● **What you should do**: Below are the records; copy out every line that holds the word "running".
[[ Information shown, beginning ]]
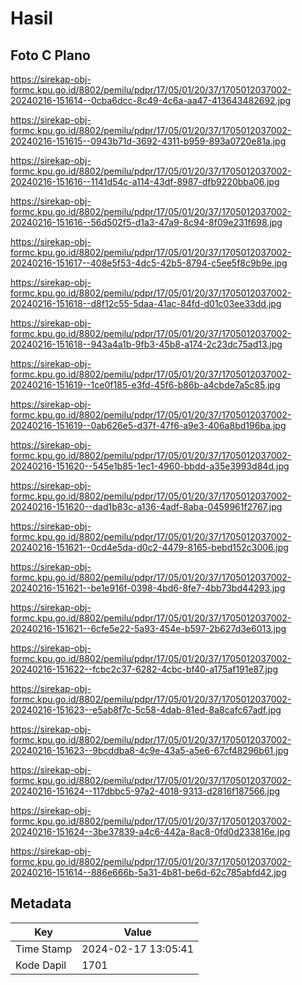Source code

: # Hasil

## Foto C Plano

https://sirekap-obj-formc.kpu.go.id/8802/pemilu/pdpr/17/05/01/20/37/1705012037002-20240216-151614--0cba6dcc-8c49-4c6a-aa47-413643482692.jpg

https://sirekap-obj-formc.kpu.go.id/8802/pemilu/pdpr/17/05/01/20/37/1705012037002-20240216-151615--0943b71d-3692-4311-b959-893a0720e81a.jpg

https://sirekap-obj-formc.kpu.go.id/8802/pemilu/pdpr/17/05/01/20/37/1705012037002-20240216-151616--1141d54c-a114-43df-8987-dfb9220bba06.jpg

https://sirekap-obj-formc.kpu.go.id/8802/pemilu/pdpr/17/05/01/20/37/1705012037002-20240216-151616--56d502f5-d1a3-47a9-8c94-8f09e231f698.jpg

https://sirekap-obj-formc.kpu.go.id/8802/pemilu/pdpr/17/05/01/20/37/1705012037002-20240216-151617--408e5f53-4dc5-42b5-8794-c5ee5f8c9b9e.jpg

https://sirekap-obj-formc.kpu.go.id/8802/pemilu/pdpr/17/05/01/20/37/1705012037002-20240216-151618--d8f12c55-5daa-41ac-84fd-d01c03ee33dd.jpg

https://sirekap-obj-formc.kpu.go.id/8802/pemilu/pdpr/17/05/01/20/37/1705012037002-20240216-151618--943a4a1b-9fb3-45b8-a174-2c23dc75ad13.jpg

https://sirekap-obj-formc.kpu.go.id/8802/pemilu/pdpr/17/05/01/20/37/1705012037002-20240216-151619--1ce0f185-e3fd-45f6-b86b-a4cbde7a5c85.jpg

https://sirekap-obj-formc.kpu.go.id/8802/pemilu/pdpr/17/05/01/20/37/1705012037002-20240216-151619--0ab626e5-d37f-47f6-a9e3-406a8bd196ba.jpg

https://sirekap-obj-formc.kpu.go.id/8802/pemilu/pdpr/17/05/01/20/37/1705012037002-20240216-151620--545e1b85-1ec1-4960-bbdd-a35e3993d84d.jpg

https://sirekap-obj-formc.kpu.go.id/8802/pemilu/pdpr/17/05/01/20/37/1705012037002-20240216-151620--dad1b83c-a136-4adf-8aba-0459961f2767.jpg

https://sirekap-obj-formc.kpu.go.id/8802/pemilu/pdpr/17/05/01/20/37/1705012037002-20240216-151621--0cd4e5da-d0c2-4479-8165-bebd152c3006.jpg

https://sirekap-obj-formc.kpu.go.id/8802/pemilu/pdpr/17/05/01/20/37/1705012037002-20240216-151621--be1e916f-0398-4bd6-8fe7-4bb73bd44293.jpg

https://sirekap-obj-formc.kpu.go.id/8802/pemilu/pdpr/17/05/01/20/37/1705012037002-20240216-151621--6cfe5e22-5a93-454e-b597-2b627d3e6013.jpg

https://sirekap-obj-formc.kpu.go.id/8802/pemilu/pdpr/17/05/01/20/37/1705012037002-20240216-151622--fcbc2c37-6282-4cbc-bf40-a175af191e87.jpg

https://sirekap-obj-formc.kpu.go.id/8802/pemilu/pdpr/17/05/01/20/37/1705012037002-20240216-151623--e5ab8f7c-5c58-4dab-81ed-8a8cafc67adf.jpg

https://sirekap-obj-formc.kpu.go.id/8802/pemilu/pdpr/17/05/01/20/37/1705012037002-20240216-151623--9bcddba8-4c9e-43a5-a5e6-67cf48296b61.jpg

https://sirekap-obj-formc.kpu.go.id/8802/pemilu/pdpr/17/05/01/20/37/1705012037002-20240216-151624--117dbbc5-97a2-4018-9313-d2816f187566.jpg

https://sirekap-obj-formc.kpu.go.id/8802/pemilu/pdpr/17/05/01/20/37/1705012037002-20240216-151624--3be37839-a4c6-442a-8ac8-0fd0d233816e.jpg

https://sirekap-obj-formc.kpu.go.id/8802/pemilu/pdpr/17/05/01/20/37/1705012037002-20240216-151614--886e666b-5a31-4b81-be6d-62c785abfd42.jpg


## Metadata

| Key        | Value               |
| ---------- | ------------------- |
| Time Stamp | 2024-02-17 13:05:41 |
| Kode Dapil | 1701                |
[[ Information shown, end ]]
[[ Information shown, beginning ]]
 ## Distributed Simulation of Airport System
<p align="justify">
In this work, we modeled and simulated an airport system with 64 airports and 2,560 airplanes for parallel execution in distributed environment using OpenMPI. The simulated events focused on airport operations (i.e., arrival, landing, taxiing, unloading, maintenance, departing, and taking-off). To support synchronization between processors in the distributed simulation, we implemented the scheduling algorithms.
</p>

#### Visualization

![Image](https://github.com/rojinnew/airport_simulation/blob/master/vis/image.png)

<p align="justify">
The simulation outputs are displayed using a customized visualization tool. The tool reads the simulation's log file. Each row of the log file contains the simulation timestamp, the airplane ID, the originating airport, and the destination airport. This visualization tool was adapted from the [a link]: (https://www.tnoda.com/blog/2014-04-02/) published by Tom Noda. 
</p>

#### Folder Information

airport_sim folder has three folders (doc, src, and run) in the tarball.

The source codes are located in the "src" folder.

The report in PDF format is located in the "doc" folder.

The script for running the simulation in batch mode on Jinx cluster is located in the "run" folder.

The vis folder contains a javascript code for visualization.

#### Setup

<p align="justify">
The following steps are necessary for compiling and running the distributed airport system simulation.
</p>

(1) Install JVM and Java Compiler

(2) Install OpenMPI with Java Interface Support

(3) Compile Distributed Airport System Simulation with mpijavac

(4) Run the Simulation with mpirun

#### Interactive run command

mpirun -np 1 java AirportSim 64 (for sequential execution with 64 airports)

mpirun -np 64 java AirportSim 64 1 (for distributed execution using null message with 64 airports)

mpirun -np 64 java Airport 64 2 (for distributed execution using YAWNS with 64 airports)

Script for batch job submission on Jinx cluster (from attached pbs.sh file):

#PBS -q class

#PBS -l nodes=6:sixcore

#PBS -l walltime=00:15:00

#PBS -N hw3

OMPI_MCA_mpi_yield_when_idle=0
[[ Information shown, end ]]
[[ Information shown, beginning ]]
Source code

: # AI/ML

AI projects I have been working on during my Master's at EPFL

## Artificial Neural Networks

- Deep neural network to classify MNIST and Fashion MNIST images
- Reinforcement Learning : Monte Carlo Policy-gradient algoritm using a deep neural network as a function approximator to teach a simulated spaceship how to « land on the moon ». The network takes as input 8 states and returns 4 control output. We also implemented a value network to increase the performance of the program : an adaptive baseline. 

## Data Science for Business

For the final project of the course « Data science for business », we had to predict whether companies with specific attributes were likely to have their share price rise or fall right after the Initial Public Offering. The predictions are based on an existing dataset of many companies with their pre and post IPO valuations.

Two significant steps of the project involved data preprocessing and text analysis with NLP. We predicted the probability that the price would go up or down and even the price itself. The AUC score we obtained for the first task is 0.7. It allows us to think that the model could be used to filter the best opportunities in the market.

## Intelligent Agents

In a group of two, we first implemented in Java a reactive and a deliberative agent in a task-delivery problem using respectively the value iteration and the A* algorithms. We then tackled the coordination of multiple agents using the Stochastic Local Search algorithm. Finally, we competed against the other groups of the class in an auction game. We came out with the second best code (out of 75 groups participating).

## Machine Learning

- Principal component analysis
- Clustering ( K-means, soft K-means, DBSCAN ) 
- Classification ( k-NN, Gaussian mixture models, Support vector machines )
[[ Information shown, end ]]
● **Exercise answer**:
The script for running the simulation in batch mode on Jinx cluster is located in the "run" folder.
The following steps are necessary for compiling and running the distributed airport system simulation.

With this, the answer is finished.